Supplied material Start Marker

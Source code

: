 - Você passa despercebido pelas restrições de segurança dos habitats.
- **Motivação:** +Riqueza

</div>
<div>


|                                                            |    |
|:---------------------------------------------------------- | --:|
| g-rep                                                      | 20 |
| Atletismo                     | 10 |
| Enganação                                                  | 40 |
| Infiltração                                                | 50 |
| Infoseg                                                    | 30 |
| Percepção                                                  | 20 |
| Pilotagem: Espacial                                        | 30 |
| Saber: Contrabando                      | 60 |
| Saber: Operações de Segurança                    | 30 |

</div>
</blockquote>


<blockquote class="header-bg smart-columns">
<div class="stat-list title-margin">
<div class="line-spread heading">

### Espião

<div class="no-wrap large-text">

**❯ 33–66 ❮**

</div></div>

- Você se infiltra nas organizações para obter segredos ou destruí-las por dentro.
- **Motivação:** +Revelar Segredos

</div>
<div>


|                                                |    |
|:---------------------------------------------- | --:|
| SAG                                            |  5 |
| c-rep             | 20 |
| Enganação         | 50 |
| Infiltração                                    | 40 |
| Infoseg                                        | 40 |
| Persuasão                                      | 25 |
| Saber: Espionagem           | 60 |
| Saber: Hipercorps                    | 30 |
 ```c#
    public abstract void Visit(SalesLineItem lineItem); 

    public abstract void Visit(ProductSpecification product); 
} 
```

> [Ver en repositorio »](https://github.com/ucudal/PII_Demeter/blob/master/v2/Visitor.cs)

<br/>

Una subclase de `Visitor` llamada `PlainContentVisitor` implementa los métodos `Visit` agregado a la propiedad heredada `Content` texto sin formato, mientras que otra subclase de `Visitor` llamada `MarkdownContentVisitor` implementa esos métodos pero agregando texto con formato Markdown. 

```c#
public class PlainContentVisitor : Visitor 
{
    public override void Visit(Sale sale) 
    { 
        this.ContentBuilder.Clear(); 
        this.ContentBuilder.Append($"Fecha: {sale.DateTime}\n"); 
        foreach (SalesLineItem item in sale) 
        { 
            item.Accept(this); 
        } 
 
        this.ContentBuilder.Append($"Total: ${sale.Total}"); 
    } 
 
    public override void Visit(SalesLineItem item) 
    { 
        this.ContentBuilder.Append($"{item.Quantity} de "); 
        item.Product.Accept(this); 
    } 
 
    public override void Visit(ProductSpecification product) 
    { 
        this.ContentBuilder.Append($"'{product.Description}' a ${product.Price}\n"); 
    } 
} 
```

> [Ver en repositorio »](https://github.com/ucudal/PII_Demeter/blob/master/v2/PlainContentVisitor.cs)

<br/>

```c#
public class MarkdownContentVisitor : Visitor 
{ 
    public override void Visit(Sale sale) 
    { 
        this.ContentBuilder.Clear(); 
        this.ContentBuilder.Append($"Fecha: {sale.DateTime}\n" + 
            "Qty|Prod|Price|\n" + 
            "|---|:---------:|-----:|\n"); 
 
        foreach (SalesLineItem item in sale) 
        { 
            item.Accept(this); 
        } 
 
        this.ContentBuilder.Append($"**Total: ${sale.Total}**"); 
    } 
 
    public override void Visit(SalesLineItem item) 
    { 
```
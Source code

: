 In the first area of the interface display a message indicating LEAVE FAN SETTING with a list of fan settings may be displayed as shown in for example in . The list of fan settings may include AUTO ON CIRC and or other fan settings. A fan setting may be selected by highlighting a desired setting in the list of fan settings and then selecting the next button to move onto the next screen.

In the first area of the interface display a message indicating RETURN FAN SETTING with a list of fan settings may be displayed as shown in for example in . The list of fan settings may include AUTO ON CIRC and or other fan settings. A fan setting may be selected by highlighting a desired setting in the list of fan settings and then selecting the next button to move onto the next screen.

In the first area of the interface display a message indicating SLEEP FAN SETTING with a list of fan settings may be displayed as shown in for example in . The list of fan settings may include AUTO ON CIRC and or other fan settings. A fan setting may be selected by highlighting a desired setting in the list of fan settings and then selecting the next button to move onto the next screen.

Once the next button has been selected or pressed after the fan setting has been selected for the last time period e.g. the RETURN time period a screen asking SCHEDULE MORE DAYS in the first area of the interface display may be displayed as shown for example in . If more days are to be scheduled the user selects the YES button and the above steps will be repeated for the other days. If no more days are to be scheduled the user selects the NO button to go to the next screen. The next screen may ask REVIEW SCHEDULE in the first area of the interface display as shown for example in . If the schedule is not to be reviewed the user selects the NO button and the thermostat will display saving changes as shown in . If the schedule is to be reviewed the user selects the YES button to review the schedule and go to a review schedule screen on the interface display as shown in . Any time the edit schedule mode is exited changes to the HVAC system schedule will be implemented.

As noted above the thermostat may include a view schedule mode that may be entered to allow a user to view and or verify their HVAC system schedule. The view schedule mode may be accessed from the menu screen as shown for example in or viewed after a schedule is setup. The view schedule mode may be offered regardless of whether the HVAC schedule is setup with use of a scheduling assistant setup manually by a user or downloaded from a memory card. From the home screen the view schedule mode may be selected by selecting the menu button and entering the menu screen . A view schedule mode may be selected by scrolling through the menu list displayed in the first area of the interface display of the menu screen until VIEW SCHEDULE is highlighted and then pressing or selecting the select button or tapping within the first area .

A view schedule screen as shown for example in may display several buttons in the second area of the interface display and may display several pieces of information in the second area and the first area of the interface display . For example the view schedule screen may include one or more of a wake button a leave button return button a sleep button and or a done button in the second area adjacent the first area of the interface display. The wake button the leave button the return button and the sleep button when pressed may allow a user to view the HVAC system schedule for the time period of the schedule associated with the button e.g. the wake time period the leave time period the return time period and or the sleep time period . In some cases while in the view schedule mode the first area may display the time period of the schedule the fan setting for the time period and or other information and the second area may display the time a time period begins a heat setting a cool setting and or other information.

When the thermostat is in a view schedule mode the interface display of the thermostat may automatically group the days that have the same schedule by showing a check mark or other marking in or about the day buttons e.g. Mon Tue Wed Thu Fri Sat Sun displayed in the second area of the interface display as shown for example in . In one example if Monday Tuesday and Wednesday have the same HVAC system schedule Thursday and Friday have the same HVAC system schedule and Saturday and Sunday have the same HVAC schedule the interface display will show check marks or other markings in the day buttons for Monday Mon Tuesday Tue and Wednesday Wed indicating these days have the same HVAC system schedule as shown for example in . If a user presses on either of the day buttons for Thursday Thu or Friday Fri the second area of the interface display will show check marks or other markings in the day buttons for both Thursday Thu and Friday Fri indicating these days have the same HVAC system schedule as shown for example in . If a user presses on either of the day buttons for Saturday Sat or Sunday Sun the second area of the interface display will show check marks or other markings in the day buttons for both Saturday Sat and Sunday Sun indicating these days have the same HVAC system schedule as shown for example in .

Supplied material End Marker

→ **Action item**
If a line above includes the string "ucudal", pick it out.

→ **Written response**
> [Ver en repositorio »](https://github.com/ucudal/PII_Demeter/blob/master/v2/Visitor.cs)
> [Ver en repositorio »](https://github.com/ucudal/PII_Demeter/blob/master/v2/PlainContentVisitor.cs)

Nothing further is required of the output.